A Conversation for Chess

Go

Post 1

beeline

How about Go - it's much, much, much more complicated than chess. There are no computer programs yet in existence that can match up to even a moderately capable player.

Nice oblate spheroid stones, too!


Go

Post 2

Poe

I have played Go online a few times. Generally it goes one of two ways. "Hi, I'm a game theoritican" and I beat the stuffing out of them, or "So you from America?... You much play this game of Go?" And I get hammered into the ground. (Fellow English speakers beat me quite often too, but I have never beaten anybody from a country where Go is really _played_.) A good game of chess is like lifting a car using telekinesis. A good game of Go is like assembling a car using telekinesis.


Go

Post 3

26199

Hmmm... good point.

Another game which computers fail quite spectacularly to play is Bridge. This is because the sheer amount of number-crunching involved in making a number-crunching opponent would make every move take far too many universe lifetimes. So to write a bridge AI you either have to make it stick to simple rules, or put a lot of work into making something quite intelligent...

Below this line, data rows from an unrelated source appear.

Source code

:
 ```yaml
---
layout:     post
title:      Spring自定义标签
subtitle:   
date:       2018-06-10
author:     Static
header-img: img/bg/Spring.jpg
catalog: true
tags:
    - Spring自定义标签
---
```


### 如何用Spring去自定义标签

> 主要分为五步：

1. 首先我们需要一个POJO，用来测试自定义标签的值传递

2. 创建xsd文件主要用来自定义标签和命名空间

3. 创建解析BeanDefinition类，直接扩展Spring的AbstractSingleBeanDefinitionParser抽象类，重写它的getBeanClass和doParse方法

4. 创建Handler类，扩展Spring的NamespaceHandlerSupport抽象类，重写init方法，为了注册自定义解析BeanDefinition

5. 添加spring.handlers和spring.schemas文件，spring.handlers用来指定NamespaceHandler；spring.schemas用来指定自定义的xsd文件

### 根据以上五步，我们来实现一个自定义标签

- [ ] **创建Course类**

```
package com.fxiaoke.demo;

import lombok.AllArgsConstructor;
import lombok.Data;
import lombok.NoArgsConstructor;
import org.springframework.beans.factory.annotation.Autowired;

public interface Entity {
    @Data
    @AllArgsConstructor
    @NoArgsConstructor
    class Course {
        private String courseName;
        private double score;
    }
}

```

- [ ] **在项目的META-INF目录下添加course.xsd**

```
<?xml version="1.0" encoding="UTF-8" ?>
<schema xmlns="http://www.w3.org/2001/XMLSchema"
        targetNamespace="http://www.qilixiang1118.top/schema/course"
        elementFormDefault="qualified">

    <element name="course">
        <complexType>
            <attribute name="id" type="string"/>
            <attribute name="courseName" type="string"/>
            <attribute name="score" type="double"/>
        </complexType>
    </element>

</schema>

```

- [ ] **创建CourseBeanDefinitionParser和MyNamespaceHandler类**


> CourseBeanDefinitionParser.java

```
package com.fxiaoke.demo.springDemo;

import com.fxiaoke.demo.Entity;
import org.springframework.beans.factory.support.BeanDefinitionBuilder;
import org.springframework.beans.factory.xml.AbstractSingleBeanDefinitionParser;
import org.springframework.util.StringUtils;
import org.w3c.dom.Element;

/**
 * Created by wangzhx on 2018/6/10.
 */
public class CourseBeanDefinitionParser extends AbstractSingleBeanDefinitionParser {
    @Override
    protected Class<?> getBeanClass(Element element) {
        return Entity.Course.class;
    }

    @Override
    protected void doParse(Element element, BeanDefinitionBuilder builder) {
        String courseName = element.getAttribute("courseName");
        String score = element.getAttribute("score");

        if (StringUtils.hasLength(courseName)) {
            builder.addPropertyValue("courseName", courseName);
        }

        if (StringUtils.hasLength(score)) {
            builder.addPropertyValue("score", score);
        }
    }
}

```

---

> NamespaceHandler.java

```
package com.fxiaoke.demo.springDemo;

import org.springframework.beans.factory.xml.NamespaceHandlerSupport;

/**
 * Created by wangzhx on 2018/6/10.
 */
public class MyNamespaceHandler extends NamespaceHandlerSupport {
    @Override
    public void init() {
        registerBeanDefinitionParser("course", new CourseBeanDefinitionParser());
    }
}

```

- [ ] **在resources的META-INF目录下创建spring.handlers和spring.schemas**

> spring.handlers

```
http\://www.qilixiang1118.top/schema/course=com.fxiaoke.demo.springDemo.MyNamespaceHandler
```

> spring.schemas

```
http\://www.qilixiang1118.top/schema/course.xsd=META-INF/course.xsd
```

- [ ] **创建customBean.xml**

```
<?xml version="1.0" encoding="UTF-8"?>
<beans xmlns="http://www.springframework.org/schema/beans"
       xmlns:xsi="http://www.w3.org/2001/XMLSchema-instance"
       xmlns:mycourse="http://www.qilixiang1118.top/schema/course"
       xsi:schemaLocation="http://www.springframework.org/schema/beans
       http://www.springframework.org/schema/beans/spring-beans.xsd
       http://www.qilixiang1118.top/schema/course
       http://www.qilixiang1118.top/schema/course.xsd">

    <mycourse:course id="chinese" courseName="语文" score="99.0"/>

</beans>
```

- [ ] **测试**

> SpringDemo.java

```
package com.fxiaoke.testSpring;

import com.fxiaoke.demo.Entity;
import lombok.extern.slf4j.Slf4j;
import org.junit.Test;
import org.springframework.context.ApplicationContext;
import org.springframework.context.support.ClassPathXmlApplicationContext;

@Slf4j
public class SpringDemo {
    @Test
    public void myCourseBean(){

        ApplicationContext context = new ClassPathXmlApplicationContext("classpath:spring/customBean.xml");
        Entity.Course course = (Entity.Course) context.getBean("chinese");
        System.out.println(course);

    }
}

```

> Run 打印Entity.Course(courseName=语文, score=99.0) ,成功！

Chess is pretty much the ideal game for computers to play... no random elements and simple rules.


Go

Post 4

The Dancing Tree

Computers are logic, hence, they have a wonderful understading of these sorts of games. The odd thing with chess though is that _no_ computer is "world champion": a human always wins. That isn't the case for Othello / Reversi though which computers have been winning for years. There will always be one that we humans will win though: snap. That is, unless they give computers arms, which would be a very bad idea, unless they also give them wheels and hoovers.


Go

Post 5

26199

Good point. Actually, I was thinking of writing a snap computer game... cuts out the cheating, kinda thing...

But I don't think I'll let the computer play.


Go

Post 6

beeline

Current computer programs cannot really be said to 'understand' chess the way that humans do, and they certainly don't play the way we do. They solve the problem by just evaluating every possible sequence of moves and choosing the best - pure brute force approach. Grand Masters don't (and can't) do that. They use many psychological insights into their oponents' play patterns and gamble against them, which computers are incapable (as yet) of doing. They work out what the opponent is likely to be thinking and/or planning, and whether they might be thinking about whether their plans have been discovered or not, and whether to change them. Computer can't do this kind of meta-thinking very well yet. GMs don't actually look that far ahead either, compared to computers.

Until someone produces a neural net-based chess playing machine that assesses its opponent by apparent character and mood, and can 'get inside his/her mind', a GM will always win - it's cunning, which computers aren't.

I liked Poe's Chess/Go/car analogies!